Folha de S. PauloPrimeira mulher nomeada para o Superior Tribunal Militar, Maria Elizabeth Rocha preside a corte que julga a perda de patente de oficiais envolvidos na trama golpista
Casada com um general que teve irmão morto pela ditadura, ela critica o processo de anistia e resgata memória de julgamentos históricos em coletânea
Brasília - Uma boneca de pano vestida de toga enfeita a
mesa da ministra Maria Elizabeth Rocha, 66, primeira
mulher a integrar o Superior Tribunal Militar (STM) e a chegar à
presidência da corte mais antiga do país.

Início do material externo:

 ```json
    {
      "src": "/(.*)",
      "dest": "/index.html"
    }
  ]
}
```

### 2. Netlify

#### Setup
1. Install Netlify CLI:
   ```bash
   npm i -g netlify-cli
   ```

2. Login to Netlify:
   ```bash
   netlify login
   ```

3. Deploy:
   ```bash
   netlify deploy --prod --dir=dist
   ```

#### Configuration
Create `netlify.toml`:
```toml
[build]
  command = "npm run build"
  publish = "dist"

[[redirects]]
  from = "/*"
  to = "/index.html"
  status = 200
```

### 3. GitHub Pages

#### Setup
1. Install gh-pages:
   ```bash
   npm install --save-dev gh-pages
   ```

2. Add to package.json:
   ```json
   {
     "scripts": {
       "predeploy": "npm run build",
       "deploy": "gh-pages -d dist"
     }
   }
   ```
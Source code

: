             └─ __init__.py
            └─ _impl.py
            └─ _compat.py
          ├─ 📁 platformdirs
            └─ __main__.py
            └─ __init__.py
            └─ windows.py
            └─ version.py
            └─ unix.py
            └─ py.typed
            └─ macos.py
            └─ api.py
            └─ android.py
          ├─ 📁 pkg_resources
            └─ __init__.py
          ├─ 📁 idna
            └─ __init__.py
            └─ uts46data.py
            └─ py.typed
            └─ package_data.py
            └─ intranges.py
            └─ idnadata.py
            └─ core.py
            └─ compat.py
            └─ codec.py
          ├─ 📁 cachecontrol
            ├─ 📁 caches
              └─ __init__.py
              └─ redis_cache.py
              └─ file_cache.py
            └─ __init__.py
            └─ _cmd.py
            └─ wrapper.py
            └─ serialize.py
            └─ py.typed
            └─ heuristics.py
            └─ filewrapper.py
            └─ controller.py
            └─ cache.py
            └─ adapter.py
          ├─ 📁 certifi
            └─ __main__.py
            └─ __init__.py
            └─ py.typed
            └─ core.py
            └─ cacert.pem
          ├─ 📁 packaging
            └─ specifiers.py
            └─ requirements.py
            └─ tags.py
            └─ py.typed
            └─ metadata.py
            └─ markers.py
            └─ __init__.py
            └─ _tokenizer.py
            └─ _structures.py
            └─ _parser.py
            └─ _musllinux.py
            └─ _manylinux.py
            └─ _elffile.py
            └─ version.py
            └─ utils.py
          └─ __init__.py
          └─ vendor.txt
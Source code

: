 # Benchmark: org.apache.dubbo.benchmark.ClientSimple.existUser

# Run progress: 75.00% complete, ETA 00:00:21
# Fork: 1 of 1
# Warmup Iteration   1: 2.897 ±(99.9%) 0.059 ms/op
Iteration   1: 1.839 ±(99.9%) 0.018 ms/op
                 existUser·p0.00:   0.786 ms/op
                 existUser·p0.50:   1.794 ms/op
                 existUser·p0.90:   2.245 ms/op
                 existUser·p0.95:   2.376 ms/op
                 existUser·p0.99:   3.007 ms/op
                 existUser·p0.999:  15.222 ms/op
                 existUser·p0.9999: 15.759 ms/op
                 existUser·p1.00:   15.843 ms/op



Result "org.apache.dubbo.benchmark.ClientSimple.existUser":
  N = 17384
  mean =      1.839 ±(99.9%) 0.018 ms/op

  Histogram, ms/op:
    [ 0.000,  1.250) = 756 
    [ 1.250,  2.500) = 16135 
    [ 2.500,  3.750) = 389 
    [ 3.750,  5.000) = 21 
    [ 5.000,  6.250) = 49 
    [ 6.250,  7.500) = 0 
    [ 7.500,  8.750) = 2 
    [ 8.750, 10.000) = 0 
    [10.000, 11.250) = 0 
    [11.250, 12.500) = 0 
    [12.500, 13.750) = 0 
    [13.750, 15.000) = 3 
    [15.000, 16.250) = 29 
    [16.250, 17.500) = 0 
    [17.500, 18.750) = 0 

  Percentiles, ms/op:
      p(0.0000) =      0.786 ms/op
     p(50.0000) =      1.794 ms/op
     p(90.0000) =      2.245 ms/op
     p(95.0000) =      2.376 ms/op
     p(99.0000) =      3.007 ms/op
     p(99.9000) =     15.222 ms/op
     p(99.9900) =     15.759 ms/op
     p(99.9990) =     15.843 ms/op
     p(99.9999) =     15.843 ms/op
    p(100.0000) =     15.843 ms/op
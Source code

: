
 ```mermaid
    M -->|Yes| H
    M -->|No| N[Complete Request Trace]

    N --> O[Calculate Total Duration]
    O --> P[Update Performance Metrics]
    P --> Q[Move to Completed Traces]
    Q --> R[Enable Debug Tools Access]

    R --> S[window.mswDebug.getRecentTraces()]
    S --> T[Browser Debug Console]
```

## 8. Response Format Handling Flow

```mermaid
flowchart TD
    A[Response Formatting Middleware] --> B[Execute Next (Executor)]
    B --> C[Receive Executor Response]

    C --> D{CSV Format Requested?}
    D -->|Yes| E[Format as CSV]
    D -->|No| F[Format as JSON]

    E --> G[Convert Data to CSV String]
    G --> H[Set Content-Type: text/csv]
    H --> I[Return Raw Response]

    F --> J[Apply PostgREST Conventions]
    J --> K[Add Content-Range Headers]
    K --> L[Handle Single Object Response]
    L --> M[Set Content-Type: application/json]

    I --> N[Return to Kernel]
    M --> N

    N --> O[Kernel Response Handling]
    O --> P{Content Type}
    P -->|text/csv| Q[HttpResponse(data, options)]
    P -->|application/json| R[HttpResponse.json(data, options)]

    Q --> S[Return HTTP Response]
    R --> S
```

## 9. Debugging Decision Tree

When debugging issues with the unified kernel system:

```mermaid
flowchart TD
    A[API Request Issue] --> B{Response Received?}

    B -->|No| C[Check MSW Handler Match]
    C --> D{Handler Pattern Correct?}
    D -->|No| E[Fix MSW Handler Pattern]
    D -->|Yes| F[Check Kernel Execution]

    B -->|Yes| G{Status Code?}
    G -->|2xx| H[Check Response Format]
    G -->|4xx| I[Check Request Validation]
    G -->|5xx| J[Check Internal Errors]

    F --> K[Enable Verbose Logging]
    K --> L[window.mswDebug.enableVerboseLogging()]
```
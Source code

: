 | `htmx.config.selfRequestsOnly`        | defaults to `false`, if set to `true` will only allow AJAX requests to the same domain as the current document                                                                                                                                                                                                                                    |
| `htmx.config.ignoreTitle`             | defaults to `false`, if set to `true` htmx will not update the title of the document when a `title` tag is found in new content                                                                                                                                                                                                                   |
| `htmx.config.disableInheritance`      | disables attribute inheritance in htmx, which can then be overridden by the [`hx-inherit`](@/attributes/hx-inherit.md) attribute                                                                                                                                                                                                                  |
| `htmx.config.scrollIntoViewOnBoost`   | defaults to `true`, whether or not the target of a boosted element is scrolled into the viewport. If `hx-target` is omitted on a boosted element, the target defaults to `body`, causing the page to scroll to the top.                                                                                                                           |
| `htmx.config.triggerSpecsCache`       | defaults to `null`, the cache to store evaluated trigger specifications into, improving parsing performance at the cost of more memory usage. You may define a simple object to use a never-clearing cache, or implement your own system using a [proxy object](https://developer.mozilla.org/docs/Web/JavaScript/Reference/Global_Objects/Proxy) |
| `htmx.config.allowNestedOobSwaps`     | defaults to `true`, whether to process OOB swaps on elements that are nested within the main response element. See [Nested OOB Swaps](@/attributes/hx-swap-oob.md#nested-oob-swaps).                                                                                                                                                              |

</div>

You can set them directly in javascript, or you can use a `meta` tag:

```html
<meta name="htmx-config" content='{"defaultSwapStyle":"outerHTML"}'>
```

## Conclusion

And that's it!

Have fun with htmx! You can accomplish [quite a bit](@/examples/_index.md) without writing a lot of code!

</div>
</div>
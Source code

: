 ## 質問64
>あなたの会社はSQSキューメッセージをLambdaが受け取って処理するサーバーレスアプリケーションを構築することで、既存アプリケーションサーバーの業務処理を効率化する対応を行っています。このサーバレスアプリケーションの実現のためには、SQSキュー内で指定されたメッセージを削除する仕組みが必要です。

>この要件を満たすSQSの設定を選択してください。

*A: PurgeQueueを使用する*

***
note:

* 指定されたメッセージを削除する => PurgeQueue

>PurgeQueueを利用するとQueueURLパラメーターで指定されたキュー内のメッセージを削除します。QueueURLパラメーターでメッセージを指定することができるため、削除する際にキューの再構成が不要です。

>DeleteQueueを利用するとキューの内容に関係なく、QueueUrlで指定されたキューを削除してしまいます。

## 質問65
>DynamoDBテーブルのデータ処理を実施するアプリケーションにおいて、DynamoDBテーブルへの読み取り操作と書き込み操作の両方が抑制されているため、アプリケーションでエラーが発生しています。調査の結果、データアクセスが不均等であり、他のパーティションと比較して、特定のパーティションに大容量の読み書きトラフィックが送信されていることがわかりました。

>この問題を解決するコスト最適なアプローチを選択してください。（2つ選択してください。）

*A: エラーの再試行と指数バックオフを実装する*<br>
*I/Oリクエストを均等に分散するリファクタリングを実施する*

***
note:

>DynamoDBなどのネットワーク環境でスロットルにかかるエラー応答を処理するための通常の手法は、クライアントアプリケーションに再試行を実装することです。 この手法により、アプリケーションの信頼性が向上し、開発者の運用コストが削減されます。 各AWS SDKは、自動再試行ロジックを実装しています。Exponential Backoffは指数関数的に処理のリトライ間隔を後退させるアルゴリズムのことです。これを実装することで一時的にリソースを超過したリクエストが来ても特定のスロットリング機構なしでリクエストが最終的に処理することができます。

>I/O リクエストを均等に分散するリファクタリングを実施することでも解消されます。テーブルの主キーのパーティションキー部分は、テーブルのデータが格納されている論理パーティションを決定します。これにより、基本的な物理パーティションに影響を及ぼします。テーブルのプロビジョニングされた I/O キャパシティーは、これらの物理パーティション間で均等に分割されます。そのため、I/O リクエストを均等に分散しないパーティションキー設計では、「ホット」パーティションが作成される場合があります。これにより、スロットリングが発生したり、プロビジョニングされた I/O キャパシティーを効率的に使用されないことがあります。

O caminho até o amplo gabinete em um tribunal
superior em Brasília foi
trilhado com foco pela mineira de Belo Horizonte. "Não vou dizer que foi o
destino, mas uma construção", diz ela, nomeada para
o cargo pelo presidente Lula em
2007.
Naquele momento, estava bem posicionada como
subchefe de Assuntos Jurídicos da Casa Civil da Presidência da República, de
onde saíram vários indicados para os disputados cargos do topo da magistratura.
"Quando abriu uma vaga para o STM,
Gilberto [Carvalho] dizia nos ouvidos do presidente Lula: ‘Coloque a Beth lá.
Ela é uma constitucionalista feminista, progressista’", relata a ministra
sobre a proatividade do amigo e então chefe de gabinete no Planalto.